Guys with weird names, girls with creepy tattoos and a splintered universe form the core of this novel that's so meta it loses itself to its own cleverness.

Idea Deity (yes, that's his real name) spends most of his life inventing the online world of Youforia, a rock-'n'-roll band that's taken the Internet by storm, even though they don't exist. He suffers from Deity Syndrome, a fear that he might exist only in the pages of a novel. Somewhere else lives Reacher Mirage, the lead singer of Youforia, a band that's taken the Internet by storm, even though they've never recorded a song or an album. Neither knows the other exists. Both have girlfriends with strangely similar names and tattoos, and both are reading a hokey horror/fantasy novel calledFireskull's Revenantwith two warring characters who might hold a clue to their existence.
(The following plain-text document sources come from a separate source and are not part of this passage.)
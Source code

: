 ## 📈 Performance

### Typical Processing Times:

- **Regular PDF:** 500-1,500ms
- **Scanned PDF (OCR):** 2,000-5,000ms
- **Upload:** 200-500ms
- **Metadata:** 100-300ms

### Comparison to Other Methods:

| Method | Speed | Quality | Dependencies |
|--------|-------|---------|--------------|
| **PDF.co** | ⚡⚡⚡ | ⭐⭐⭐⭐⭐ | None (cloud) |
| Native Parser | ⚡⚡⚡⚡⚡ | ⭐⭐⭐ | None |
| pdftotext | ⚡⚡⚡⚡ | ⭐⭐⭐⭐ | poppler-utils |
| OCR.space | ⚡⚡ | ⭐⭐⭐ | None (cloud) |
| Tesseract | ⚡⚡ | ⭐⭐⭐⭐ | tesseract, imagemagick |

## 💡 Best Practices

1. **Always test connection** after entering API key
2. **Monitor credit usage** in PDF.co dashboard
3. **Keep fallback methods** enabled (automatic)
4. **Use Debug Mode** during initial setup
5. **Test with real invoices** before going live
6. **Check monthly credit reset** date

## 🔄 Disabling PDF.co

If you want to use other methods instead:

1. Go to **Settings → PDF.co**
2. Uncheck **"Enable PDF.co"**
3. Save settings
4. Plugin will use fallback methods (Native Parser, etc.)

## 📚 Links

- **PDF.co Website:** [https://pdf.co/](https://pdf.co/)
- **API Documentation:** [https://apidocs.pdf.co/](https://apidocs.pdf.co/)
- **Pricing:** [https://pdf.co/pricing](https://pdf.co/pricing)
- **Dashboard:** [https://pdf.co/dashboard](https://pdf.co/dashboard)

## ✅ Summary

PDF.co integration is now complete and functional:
Bizarre? Yes. Complex? Yes. Hard to follow? Absolutely. Jesschonek's puzzling, if ambitious debut mashes too many characters, too many plots and too many oddities together, making it more of a hot mess than a cohesive narrative. Just when readers think they've wrapped their brains around what's going on, he throws another curve ball. The back stories to Idea's and Reacher's lives aren't revealed until the end, and by then readers might have already given up.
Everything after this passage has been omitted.